RICK: Yeah, really talking about specializing in a teeny tiny area where you have a vast canvas.
ILIA: Oh, my God, Julie, you know, what were you thinking? But I do think, yeah, I do think for sure, we will eventually discover other forms of intelligent life, if not already.
RICK: That was one of the main headlines that report to the Congress about the unidentified flying objects. And, you know, they just say, okay, they could be this, they could be that or Category Five. Other. We don’t know what they are. But yeah, so I think the Space Brothers are here,
ILIA: that for sure. I’m, I’m actually on a project on Astro theology. Ah, you know, in other words, yeah, sounds interesting.
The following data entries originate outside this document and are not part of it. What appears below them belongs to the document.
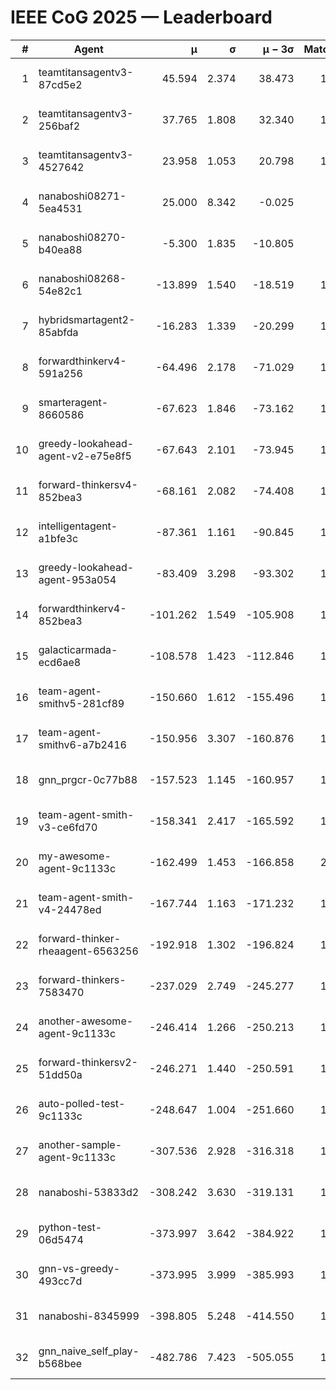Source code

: # IEEE CoG 2025 — Leaderboard

| # | Agent | μ | σ | μ − 3σ | Matches | Updated |
|---:|---|---:|---:|---:|---:|---|
| 1 | teamtitansagentv3-87cd5e2 | 45.594 | 2.374 | 38.473 | 1540 | 2025-08-27 08:11 |
| 2 | teamtitansagentv3-256baf2 | 37.765 | 1.808 | 32.340 | 1580 | 2025-08-27 08:11 |
| 3 | teamtitansagentv3-4527642 | 23.958 | 1.053 | 20.798 | 1480 | 2025-08-27 08:11 |
| 4 | nanaboshi08271-5ea4531 | 25.000 | 8.342 | -0.025 | 20 | 2025-08-27 08:11 |
| 5 | nanaboshi08270-b40ea88 | -5.300 | 1.835 | -10.805 | 360 | 2025-08-27 08:11 |
| 6 | nanaboshi08268-54e82c1 | -13.899 | 1.540 | -18.519 | 1320 | 2025-08-27 08:11 |
| 7 | hybridsmartagent2-85abfda | -16.283 | 1.339 | -20.299 | 1321 | 2025-08-27 08:11 |
| 8 | forwardthinkerv4-591a256 | -64.496 | 2.178 | -71.029 | 1400 | 2025-08-27 08:11 |
| 9 | smarteragent-8660586 | -67.623 | 1.846 | -73.162 | 1295 | 2025-08-27 08:11 |
| 10 | greedy-lookahead-agent-v2-e75e8f5 | -67.643 | 2.101 | -73.945 | 1438 | 2025-08-27 08:11 |
| 11 | forward-thinkersv4-852bea3 | -68.161 | 2.082 | -74.408 | 1472 | 2025-08-27 08:11 |
| 12 | intelligentagent-a1bfe3c | -87.361 | 1.161 | -90.845 | 1478 | 2025-08-27 08:11 |
| 13 | greedy-lookahead-agent-953a054 | -83.409 | 3.298 | -93.302 | 1598 | 2025-08-27 08:11 |
| 14 | forwardthinkerv4-852bea3 | -101.262 | 1.549 | -105.908 | 1282 | 2025-08-27 08:11 |
| 15 | galacticarmada-ecd6ae8 | -108.578 | 1.423 | -112.846 | 1460 | 2025-08-27 08:11 |
| 16 | team-agent-smithv5-281cf89 | -150.660 | 1.612 | -155.496 | 1860 | 2025-08-27 08:11 |
| 17 | team-agent-smithv6-a7b2416 | -150.956 | 3.307 | -160.876 | 1840 | 2025-08-27 08:11 |
| 18 | gnn_prgcr-0c77b88 | -157.523 | 1.145 | -160.957 | 1300 | 2025-08-27 08:11 |
| 19 | team-agent-smith-v3-ce6fd70 | -158.341 | 2.417 | -165.592 | 1680 | 2025-08-27 08:11 |
| 20 | my-awesome-agent-9c1133c | -162.499 | 1.453 | -166.858 | 2200 | 2025-08-27 08:11 |
| 21 | team-agent-smith-v4-24478ed | -167.744 | 1.163 | -171.232 | 1600 | 2025-08-27 08:11 |
| 22 | forward-thinker-rheaagent-6563256 | -192.918 | 1.302 | -196.824 | 1708 | 2025-08-27 08:11 |
| 23 | forward-thinkers-7583470 | -237.029 | 2.749 | -245.277 | 1720 | 2025-08-27 08:11 |
| 24 | another-awesome-agent-9c1133c | -246.414 | 1.266 | -250.213 | 1800 | 2025-08-27 08:11 |
| 25 | forward-thinkersv2-51dd50a | -246.271 | 1.440 | -250.591 | 1828 | 2025-08-27 08:11 |
| 26 | auto-polled-test-9c1133c | -248.647 | 1.004 | -251.660 | 1420 | 2025-08-27 08:11 |
| 27 | another-sample-agent-9c1133c | -307.536 | 2.928 | -316.318 | 1820 | 2025-08-27 08:11 |
| 28 | nanaboshi-53833d2 | -308.242 | 3.630 | -319.131 | 1560 | 2025-08-27 08:11 |
| 29 | python-test-06d5474 | -373.997 | 3.642 | -384.922 | 1420 | 2025-08-27 08:11 |
| 30 | gnn-vs-greedy-493cc7d | -373.995 | 3.999 | -385.993 | 1540 | 2025-08-27 08:11 |
| 31 | nanaboshi-8345999 | -398.805 | 5.248 | -414.550 | 1600 | 2025-08-27 08:11 |
| 32 | gnn_naive_self_play-b568bee | -482.786 | 7.423 | -505.055 | 1180 | 2025-08-27 08:11 |
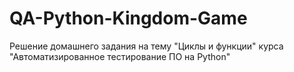 # QA-Python-Kingdom-Game
Решение домашнего задания на тему "Циклы и функции" курса "Автоматизированное тестирование ПО на Python"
RICK: Tell us about that. Yeah,
ILIA: well, you know, like, you know, how do we perceive the extension of religion and theological doctrine beyond Earth? And certainly, I don’t think it’s limited, I never did think it was limited to Earth. I think wherever there’s intelligent life, there will be the search for ultimate intelligence or ultimate life, there’ll be religion, in other words, and therefore, they may express their religious beliefs in very, very different ways than us, you know, just says, I do think another form of intelligent life will have a very different language from us, and definitely different parents from us. But um, that too, is an expression of God’s wisdom, and goodness, you know, so so we have reduced Gods some times to our image, when in fact, a God of infinite fecundity of infinite love will have the richest diversity of life. So, life and other planets, for sure, I think we will definitely, probably max out terrestrial life, we will have probably space travel, you know, within another. I don’t know, once we get the electric cars going, we’ll have electric electric spaceships. Yeah, I could see us, you know, and maybe it’ll be a humbling experience for us. That’s what I think
RICK: that we could use a bit of that. I think actually, that, you know, the more advanced forms of these religions or spiritual traditions on other planets, would sound very much like the most advanced forms of ours, because, you know, just as we and they would both have gravity we in they would both have photons and all the other, you know, physical phenomena. I think that the reality which religion points to is the same on Alpha Centauri, or in the Andromeda galaxy as it is here. And so when people get right down to the experience of that there will be kind of an agreement on it.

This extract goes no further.